#### [Work order]
Where a line below contains "twin", count it. Reply with the total only.
[[ Source data, beginning ]]
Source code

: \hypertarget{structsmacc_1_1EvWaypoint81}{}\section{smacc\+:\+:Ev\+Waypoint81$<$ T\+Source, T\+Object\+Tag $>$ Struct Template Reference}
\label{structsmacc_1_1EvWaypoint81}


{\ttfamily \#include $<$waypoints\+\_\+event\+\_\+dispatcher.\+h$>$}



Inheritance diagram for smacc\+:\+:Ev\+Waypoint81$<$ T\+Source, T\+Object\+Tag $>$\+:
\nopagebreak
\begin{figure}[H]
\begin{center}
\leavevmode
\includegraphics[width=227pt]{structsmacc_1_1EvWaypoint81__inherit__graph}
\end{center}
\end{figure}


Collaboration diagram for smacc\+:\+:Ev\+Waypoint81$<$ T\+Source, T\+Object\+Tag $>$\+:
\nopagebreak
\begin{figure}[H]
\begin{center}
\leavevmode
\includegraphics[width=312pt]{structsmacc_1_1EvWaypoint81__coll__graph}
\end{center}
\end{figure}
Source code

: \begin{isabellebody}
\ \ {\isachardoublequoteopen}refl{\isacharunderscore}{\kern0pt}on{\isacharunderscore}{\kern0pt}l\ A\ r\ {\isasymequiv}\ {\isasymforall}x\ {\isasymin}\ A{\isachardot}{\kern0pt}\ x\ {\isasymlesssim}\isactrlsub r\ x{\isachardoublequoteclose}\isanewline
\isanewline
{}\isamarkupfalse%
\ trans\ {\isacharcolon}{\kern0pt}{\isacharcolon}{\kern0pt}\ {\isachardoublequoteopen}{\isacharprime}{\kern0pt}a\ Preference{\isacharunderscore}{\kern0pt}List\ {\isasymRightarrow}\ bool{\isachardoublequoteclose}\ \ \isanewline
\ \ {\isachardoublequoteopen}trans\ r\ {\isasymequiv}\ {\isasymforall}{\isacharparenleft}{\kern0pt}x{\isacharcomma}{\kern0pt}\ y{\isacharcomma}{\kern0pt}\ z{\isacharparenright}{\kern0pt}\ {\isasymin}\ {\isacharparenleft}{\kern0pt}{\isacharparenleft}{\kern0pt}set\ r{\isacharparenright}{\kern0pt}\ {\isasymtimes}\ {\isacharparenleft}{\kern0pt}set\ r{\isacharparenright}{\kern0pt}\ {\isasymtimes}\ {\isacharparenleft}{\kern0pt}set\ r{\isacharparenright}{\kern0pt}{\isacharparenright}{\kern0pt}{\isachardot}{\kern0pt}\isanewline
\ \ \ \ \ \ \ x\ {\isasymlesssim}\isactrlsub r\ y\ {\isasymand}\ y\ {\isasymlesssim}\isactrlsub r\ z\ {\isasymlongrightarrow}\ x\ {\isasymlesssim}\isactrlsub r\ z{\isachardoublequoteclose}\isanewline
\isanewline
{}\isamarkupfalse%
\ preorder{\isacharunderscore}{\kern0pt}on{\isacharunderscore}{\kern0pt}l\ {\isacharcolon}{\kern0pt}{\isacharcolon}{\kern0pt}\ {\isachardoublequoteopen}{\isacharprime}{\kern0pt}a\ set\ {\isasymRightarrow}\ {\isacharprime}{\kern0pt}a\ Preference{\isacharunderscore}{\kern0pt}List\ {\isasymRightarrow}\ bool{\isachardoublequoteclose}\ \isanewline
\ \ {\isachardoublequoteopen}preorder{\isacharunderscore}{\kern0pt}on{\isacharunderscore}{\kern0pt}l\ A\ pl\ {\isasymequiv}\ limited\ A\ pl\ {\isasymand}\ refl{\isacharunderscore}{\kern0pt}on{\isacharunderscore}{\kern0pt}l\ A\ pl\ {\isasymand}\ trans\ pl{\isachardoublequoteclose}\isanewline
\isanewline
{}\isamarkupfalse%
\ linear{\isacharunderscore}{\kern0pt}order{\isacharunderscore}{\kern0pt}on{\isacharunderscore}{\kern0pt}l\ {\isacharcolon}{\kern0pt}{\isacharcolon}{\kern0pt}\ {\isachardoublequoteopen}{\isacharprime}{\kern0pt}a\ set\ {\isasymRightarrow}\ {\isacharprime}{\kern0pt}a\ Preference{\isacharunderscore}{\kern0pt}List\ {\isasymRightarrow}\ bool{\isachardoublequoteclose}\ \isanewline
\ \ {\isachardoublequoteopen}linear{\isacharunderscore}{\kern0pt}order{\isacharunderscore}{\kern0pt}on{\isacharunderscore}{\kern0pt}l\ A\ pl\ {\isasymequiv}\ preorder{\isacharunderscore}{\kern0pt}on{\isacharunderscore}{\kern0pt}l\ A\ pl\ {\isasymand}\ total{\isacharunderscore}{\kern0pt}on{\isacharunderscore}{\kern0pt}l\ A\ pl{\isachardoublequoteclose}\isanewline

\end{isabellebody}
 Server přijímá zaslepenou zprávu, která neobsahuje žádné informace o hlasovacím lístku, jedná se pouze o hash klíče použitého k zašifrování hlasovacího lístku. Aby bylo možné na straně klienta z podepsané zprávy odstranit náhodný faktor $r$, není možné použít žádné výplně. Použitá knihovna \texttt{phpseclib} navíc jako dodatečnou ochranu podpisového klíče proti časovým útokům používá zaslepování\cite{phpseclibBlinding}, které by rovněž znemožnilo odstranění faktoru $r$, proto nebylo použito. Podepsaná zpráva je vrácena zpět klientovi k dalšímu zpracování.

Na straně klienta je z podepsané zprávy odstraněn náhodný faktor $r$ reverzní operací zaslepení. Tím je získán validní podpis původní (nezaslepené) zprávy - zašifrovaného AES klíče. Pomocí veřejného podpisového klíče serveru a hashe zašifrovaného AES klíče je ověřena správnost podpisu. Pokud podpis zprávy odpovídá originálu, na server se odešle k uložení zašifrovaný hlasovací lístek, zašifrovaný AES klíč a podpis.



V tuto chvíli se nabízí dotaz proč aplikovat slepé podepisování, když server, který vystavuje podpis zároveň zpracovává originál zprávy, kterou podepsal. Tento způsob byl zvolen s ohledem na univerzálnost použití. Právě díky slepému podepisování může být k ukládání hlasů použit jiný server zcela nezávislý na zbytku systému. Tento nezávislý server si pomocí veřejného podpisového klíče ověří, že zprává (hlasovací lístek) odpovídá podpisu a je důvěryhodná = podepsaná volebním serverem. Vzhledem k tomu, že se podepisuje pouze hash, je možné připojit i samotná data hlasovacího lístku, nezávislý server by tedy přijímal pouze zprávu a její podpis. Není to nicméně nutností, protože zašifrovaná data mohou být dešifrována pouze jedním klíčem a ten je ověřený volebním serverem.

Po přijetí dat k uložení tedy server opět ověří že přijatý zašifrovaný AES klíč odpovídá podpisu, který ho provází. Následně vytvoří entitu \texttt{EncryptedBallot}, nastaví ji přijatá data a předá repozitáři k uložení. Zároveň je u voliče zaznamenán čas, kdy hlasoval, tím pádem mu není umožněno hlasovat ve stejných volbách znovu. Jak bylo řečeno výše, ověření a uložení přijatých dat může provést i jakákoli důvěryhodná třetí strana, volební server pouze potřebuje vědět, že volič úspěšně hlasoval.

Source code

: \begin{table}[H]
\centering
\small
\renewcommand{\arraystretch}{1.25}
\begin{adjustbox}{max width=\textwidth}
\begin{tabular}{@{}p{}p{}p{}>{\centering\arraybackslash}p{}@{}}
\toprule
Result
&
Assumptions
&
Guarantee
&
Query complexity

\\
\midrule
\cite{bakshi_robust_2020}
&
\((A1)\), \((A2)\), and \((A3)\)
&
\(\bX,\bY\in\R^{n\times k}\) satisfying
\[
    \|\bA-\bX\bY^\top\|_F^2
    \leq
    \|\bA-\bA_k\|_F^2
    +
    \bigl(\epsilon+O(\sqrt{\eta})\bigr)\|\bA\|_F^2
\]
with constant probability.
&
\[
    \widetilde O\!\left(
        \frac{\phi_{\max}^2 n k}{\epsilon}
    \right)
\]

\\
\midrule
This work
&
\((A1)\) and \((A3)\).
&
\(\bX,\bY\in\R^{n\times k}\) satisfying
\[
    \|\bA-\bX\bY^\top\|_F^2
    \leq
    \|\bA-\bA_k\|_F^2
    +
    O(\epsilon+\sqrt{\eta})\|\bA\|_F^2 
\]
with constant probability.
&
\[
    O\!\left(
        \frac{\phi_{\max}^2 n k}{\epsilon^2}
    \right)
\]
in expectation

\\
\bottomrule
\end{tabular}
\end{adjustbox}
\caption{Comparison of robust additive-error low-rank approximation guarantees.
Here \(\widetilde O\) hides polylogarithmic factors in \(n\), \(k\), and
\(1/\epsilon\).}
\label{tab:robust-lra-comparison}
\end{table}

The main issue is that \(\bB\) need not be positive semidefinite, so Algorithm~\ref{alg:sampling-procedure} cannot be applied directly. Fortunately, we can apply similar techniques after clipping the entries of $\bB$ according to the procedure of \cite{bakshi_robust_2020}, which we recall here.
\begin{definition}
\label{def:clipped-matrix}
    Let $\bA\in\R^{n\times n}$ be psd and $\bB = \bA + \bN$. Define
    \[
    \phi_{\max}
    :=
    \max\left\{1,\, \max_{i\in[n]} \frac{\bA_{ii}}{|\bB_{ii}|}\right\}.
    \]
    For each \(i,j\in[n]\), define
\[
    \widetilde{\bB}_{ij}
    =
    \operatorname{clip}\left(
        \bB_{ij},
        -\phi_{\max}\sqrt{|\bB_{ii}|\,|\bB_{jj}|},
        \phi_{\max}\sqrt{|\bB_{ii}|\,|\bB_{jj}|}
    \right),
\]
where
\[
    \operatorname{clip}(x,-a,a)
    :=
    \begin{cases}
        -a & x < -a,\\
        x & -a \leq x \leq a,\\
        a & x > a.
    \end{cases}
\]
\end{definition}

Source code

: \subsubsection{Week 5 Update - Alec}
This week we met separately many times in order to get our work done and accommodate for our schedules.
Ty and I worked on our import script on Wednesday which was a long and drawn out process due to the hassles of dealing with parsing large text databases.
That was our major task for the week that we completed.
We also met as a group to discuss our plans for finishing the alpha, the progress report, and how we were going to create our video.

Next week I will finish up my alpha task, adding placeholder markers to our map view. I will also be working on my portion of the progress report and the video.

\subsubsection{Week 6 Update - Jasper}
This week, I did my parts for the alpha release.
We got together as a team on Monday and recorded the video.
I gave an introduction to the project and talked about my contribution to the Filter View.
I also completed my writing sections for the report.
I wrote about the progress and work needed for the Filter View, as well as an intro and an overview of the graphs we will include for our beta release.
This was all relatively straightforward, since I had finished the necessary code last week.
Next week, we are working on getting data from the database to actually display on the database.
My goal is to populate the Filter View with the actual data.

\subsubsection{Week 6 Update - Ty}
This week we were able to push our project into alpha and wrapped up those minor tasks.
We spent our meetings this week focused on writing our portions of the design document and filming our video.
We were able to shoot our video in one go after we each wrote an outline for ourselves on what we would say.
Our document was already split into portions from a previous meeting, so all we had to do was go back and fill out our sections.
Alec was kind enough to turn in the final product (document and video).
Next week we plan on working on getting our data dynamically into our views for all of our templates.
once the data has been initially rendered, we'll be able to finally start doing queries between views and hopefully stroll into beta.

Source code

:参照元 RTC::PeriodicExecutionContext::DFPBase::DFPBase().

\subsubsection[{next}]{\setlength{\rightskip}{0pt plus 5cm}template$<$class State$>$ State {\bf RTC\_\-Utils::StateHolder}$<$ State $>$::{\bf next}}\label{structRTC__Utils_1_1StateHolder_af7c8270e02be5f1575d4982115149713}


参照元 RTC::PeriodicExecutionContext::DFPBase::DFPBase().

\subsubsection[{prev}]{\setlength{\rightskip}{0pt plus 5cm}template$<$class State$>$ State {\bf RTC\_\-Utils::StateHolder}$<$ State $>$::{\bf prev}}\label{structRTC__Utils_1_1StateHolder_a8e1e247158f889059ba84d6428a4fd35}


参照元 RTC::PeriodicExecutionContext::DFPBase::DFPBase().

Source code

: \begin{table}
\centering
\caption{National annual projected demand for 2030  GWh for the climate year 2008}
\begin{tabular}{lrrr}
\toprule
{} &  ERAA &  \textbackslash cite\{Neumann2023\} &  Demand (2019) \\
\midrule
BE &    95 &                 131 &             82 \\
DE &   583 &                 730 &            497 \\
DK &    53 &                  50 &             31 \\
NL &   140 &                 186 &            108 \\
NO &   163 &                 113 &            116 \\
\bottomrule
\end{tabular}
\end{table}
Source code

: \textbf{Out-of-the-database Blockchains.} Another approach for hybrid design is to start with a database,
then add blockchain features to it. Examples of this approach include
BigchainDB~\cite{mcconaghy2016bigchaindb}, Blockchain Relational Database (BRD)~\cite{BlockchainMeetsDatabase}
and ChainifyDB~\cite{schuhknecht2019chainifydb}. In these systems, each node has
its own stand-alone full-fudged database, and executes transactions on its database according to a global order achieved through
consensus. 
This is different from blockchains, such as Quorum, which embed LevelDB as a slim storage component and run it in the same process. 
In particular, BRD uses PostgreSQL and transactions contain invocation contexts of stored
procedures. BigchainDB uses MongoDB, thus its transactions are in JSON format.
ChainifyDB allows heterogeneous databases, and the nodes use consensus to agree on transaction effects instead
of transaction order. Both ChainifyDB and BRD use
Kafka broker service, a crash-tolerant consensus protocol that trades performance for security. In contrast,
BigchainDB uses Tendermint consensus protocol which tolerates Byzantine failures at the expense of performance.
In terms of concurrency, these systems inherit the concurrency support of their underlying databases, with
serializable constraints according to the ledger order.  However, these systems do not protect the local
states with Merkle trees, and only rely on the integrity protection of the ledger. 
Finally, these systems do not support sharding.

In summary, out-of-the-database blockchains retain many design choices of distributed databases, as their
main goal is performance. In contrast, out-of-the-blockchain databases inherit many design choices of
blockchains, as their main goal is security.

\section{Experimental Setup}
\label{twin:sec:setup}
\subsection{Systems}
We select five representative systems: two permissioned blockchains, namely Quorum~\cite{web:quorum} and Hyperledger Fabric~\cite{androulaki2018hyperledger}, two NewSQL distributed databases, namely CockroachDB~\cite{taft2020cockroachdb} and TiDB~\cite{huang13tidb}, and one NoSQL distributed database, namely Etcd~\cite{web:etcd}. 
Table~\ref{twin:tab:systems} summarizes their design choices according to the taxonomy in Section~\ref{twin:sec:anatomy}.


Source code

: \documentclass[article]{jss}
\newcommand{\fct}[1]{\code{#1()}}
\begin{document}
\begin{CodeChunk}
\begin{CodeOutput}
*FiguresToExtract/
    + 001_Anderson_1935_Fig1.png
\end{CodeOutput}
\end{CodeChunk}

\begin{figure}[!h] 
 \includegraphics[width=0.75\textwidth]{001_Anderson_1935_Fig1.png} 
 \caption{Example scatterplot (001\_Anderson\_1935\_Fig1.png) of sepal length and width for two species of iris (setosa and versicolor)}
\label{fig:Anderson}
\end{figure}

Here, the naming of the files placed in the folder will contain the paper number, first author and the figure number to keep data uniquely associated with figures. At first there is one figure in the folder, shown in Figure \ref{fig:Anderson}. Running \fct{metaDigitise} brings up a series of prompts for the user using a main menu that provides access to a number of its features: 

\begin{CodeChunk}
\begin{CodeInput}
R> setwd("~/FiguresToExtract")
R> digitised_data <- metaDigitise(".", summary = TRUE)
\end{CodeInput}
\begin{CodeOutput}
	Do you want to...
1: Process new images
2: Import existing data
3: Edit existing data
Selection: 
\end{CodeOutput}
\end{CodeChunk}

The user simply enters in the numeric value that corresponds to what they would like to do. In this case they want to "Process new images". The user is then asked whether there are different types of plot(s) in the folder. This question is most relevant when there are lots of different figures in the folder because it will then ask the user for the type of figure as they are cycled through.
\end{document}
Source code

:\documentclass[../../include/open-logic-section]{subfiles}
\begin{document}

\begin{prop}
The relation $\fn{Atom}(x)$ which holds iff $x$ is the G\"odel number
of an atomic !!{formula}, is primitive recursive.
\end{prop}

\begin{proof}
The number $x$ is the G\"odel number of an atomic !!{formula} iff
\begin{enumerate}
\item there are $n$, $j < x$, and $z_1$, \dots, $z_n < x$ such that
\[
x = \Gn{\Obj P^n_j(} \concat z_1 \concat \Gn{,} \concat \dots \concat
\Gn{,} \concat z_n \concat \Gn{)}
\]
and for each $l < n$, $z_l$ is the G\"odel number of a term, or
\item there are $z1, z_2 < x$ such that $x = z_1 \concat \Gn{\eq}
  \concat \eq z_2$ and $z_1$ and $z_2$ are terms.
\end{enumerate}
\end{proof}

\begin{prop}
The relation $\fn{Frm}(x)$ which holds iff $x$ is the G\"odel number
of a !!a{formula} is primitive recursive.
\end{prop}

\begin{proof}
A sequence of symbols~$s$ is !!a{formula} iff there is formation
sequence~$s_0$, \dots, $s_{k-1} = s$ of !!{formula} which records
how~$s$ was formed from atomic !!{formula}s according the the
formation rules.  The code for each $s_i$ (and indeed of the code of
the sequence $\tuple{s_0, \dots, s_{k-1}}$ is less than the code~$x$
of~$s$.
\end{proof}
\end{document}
[[ Source data, end ]]
#### [Response to the task]
2